Bisogna farlo subito per evitare un altro rischio a cui stiamo andando incontro, quello di un’amnesia generale, che ha fatto dimenticare a molti i limiti ed il vuoto che stavano e stanno dietro l’euro. Infatti da tempo sembra che l’unica questione dell’Eurozona sia quella del debito, intorno al quale è stato alimentato il dibattito in tutti questi anni, mentre sul resto è caduto il silenzio. Perché? È quello che sta avvenendo anche in questo periodo con la ripresa del confronto sul patto di stabilità, come se questo fosse l’unico problema dell’Eurozona, mentre è solo uno dei tanti, e certamente non il più importante.

Infatti il Patto andrebbe abolito, cambiando completamente i suoi connotati e la filosofia economica su cui si basa, per passare dalla politica di austerità a quella degli investimenti, dello sviluppo e dell’occupazione.

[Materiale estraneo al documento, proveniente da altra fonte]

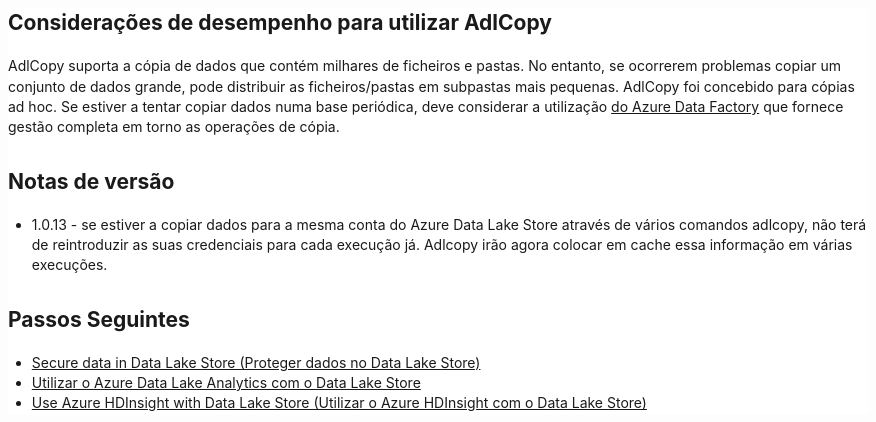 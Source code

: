 ## <a name="performance-considerations-for-using-adlcopy"></a>Considerações de desempenho para utilizar AdlCopy

AdlCopy suporta a cópia de dados que contém milhares de ficheiros e pastas. No entanto, se ocorrerem problemas copiar um conjunto de dados grande, pode distribuir as ficheiros/pastas em subpastas mais pequenas. AdlCopy foi concebido para cópias ad hoc. Se estiver a tentar copiar dados numa base periódica, deve considerar a utilização [do Azure Data Factory](../data-factory/connector-azure-data-lake-store.md) que fornece gestão completa em torno as operações de cópia.

## <a name="release-notes"></a>Notas de versão
* 1.0.13 - se estiver a copiar dados para a mesma conta do Azure Data Lake Store através de vários comandos adlcopy, não terá de reintroduzir as suas credenciais para cada execução já. Adlcopy irão agora colocar em cache essa informação em várias execuções.

## <a name="next-steps"></a>Passos Seguintes
* [Secure data in Data Lake Store (Proteger dados no Data Lake Store)](data-lake-store-secure-data.md)
* [Utilizar o Azure Data Lake Analytics com o Data Lake Store](../data-lake-analytics/data-lake-analytics-get-started-portal.md)
* [Use Azure HDInsight with Data Lake Store (Utilizar o Azure HDInsight com o Data Lake Store)](data-lake-store-hdinsight-hadoop-use-portal.md)
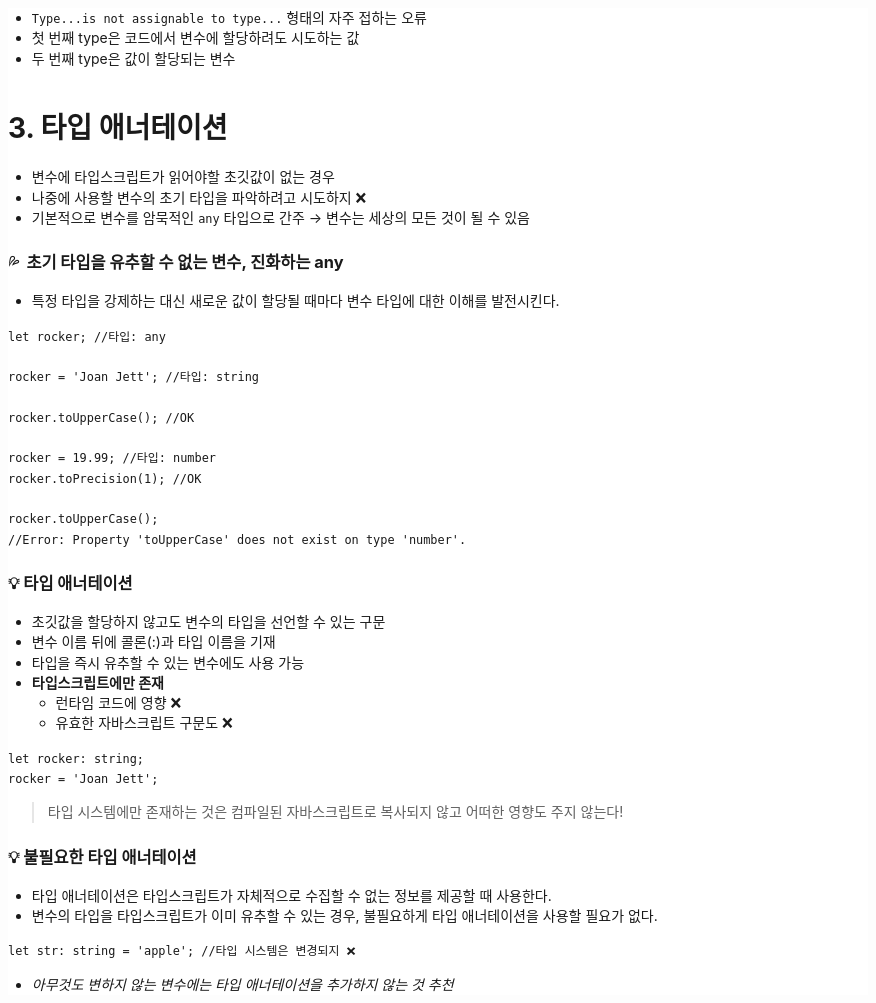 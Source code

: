 - `Type...is not assignable to type...` 형태의 자주 접하는 오류
- 첫 번째 type은 코드에서 변수에 할당하려도 시도하는 값
- 두 번째 type은 값이 할당되는 변수

# 3. 타입 애너테이션

- 변수에 타입스크립트가 읽어야할 초깃값이 없는 경우
- 나중에 사용할 변수의 초기 타입을 파악하려고 시도하지 ❌
- 기본적으로 변수를 암묵적인 `any` 타입으로 간주 → 변수는 세상의 모든 것이 될 수 있음

### 💦  초기 타입을 유추할 수 없는 변수, 진화하는 any

- 특정 타입을 강제하는 대신 새로운 값이 할당될 때마다 변수 타입에 대한 이해를 발전시킨다.

```tsx
let rocker; //타입: any

rocker = 'Joan Jett'; //타입: string

rocker.toUpperCase(); //OK

rocker = 19.99; //타입: number
rocker.toPrecision(1); //OK

rocker.toUpperCase();
//Error: Property 'toUpperCase' does not exist on type 'number'.
```

### 💡 타입 애너테이션

- 초깃값을 할당하지 않고도 변수의 타입을 선언할 수 있는 구문
- 변수 이름 뒤에 콜론(:)과 타입 이름을 기재
- 타입을 즉시 유추할 수 있는 변수에도 사용 가능
- **타입스크립트에만 존재**
  - 런타임 코드에 영향 ❌
  - 유효한 자바스크립트 구문도 ❌

```tsx
let rocker: string;
rocker = 'Joan Jett';
```

> 타입 시스템에만 존재하는 것은 컴파일된 자바스크립트로 복사되지 않고 어떠한 영향도 주지 않는다!

### 💡 불필요한 타입 애너테이션

- 타입 애너테이션은 타입스크립트가 자체적으로 수집할 수 없는 정보를 제공할 때 사용한다.
- 변수의 타입을 타입스크립트가 이미 유추할 수 있는 경우, 불필요하게 타입 애너테이션을 사용할 필요가 없다.

```tsx
let str: string = 'apple'; //타입 시스템은 변경되지 ❌
```

- _아무것도 변하지 않는 변수에는 타입 애너테이션을 추가하지 않는 것 추천_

È dentro questa nuova logica che va trovata una soluzione per il debito, quello dei Paesi, in particolare quello fatto per far fronte alla pandemia, sia quello comune che va potenziato per finanziare le politiche comuni di cui l’Unione si deve far carico. Ma per far questo l’Ue deve uscire da questa condizione di sospensione e di rinvii continui, per decidere cosa vuole essere, cosa vuol fare da grande, visto che tale è diventata. Trent’anni non sono pochi!

Perciò i due anniversari, quello di Maastricht e quello dell’entrata in circolazione dell’euro, al di là dell’illusione iniziale da parte di molti Paesi, devono diventare una occasione di riflessione sugli errori compiuti. Convincersi che è arrivata l’ora di cambi radicali, sulla base di quanto rimasto sospeso a Maastricht e richiamato di recente da diversi attori europei, da Macron a Draghi, da Scholz a Sanchez, ecc. approfittando dell’occasione offerta dalla Conferenza sul futuro dell’Europa. Sarebbe il modo migliore per celebrare l’anniversario dell’euro e di Maastricht, recuperando lo spirito con cui fu pensato e istituito nel ’92, facendolo diventare finalmente una moneta comune.

(1) Il cambio fissato era 1 euro pari a £ 1.936,27, che per facilitare i conti, veniva arrotondato a 2.000, ossia 1 euro = 2.000 lire. Levando gli zeri 1 = 2. Semplice. Per avere i prezzi in euro bastava levare gli zeri e dividere per due i prezzi precedenti in lire. Si sarebbe trattato di un piccolo arrotondamento, accettabile. Invece i commercianti fecero il contrario: passarono da 1=2 a 2=2, cioè due euro eguale a due mila lire, producendo un raddoppio netto dei prezzi perché, naturalmente, 2 euro erano pari a 4.000 lire!